Arousing jealousy in the congregation is another potential pitfall of clergy-lay friendships, said Greg DeLoach, interim dean at Mercer University’s McAfee School of Theology.
“That’s a big problem,” he said.
Years ago, DeLoach said his family vacationed with a family from a congregation he was then serving as pastor. There were others it appeared to offend.
“Some catty comments came back my way,” said DeLoach, 53.
The experience was a reminder that discretion is required when ministers and their families get close to people in their congregations.
DeLoach said he was taught in seminary to stay out of such relationships.
“There is still an essence of truth to that,” he said.
It also holds for social media.
“I don’t ever assume my Facebook presence is personal,” DeLoach said. “Whatever I post, I think it through professionally.”
‘That’s really difficult to do’
Drawing hard lines can be easier said than done, said Will Dyer, the senior pastor at First Baptist Church in Augusta, Georgia.
Dyer, 36, previously served as minister to young adults at another congregation, where he was given a sizable budget to socialize with potential and current members.
“My M.O. has been: if I am talking about creating community, it’s pretty important that I am part of it in a truly invested sense,” he said.
But that model was challenged when Dyer arrived in Augusta, where the congregation numbers about 850 in worship and 3,700 on the books.
There aren’t enough hours in the day, evening or weekends to be present to everyone, he said.
Dyer added he is a committed father and husband, which requires him to mark out family time. When at work, Dyer said he is all-in. When he’s not at work, it’s about his wife and children.
It was something Dyer said he brought up during contract negotiations.
“I’m not on call on the weekends and you won’t be getting in touch with me,” he said.
“The search committee respected that.”
Such arrangements prevent or minimize clergy burnout, Whitaker said.

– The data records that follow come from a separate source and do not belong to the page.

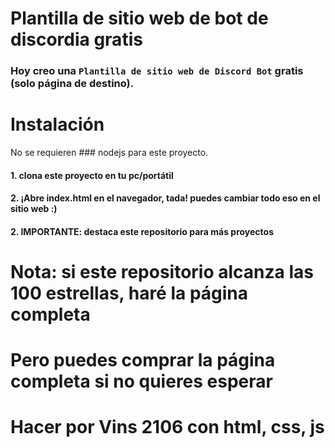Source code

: # Plantilla de sitio web de bot de discordia gratis
### Hoy creo una `Plantilla de sitio web de Discord Bot` gratis (solo página de destino).

# Instalación
No se requieren ### nodejs para este proyecto.
#### 1. clona este proyecto en tu pc/portátil
#### 2. ¡Abre index.html en el navegador, tada! puedes cambiar todo eso en el sitio web :)
#### 2. IMPORTANTE: destaca este repositorio para más proyectos


# Nota: si este repositorio alcanza las 100 estrellas, haré la página completa
# Pero puedes comprar la página completa si no quieres esperar

# Hacer por Vins 2106 con html, css, js
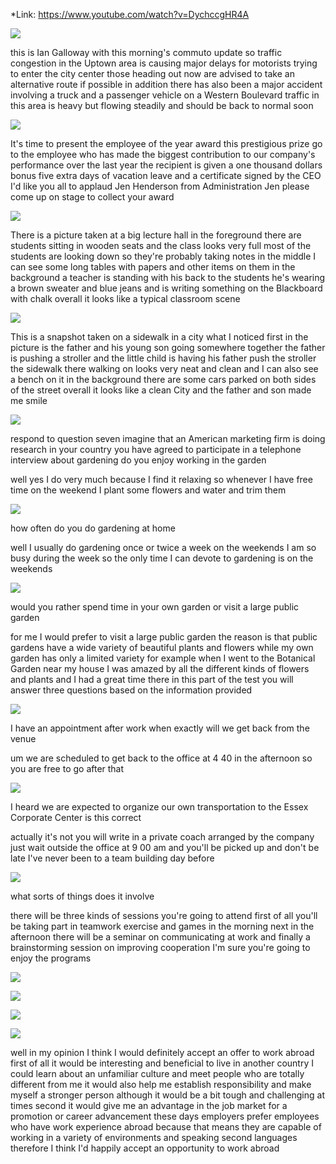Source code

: *Link: https://www.youtube.com/watch?v=DychccgHR4A

![](./Images/mock-test-7-1.png)

this is Ian Galloway with this morning's commuto update so traffic congestion in the Uptown area is causing major delays for motorists trying to enter the city center those heading out now are advised to take an alternative route if possible in addition there has also been a major accident involving a truck and a passenger vehicle on a Western Boulevard traffic in this area is heavy but flowing steadily and should be back to normal soon

![](./Images/mock-test-7-2.png)

It's time to present the employee of the year award this prestigious prize go to the employee who has made the biggest contribution to our company's performance over the last year the recipient is given a one thousand dollars bonus five extra days of vacation leave and a certificate signed by the CEO I'd like you all to applaud Jen Henderson from Administration Jen please come up on stage to collect your award

![](./Images/mock-test-7-3.png)

There is a picture taken at a big lecture hall in the foreground there are students sitting in wooden seats and the class looks very full most of the students are looking down so they're probably taking notes in the middle I can see some long tables with papers and other items on them in the background a teacher is standing with his back to the students he's wearing a brown sweater and blue jeans and is writing something on the Blackboard with chalk overall it looks like a typical classroom scene

![](./Images/mock-test-7-4.png)

This is a snapshot taken on a sidewalk in a city what I noticed first in the picture is the father and his young son going somewhere together the father is pushing a stroller and the little child is having his father push the stroller the sidewalk there walking on looks very neat and clean and I can also see a bench on it in the background there are some cars parked on both sides of the street overall it looks like a clean City and the father and son made me smile

![](./Images/mock-test-7-5.png)

respond to question seven imagine that an American marketing firm is doing research in your country you have agreed to participate in a telephone interview about gardening do you enjoy working in the garden

well yes I do very much because I find it relaxing so whenever I have free time on the weekend I plant some flowers and water and trim them

![](./Images/mock-test-7-6.png)

how often do you do gardening at home

well I usually do gardening once or twice a week on the weekends I am so busy during the week so the only time I can devote to gardening is on the weekends

![](./Images/mock-test-7-7.png)


would you rather spend time in your own garden or visit a large public garden

for me I would prefer to visit a large public garden the reason is that public gardens have a wide variety of beautiful plants and flowers while my own garden has only a limited variety for example when I went to the Botanical Garden near my house I was amazed by all the different kinds of flowers and plants and I had a great time there in this part of the test you will answer three questions based on the information provided

![](./Images/mock-test-7-8.png)

I have an appointment after work when exactly will we get back from the venue

um we are scheduled to get back to the office at 4 40 in the afternoon so you are free to go after that

![](./Images/mock-test-7-9.png)

I heard we are expected to organize our
own transportation to the Essex
Corporate Center
is this correct

actually it's not you will write in a private coach arranged by the company just wait outside the office at 9 00 am and you'll be picked up and don't be late I've never been to a team building day before

![](./Images/mock-test-7-10.png)

what sorts of things does it involve

there will be three kinds of sessions you're going to attend first of all you'll be taking part in teamwork exercise and games in the morning next in the afternoon there will be a seminar on communicating at work and finally a brainstorming session on improving cooperation I'm sure you're going to enjoy the programs

![](./Images/mock-test-7-11.png)

![](./Images/mock-test-7-12.png)

![](./Images/mock-test-7-13.png)

![](./Images/mock-test-7-14.png)

well in my opinion I think I would definitely accept an offer to work abroad first of all it would be interesting and beneficial to live in another country I could learn about an unfamiliar culture and meet people who are totally different from me it would also help me establish responsibility and make myself a stronger person although it would be a bit tough and challenging at times second it would give me an advantage in the job market for a promotion or career advancement these days employers prefer employees who have work experience abroad because that means they are capable of working in a variety of environments and speaking second languages therefore I think I'd happily accept an opportunity to work abroad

“To some it looks like compartmentalization, but to me it’s practicing sabbath – suspending our role as pastor if only for brief periods of time,” she said.
The benefits of boundaries go both ways, she explained.
Avoiding close friendships with clergy may prevent church members from becoming overly defensive when ministers and their decisions are opposed or criticized, she said.
Pastors also need to know that their social media activity can appear as favoritism. It can easily happen when a minister wishes one person, but not another, a happy birthday on Facebook.
“Millennial clergy are drawing harder boundaries because of social media,” she said.
It all amounts to self-care in the interest of both congregations and pastors.
“It’s about sanity,” Whitaker said.
“It’s about how can we have small pockets in our pastoral careers where we can be just be a person?” she said.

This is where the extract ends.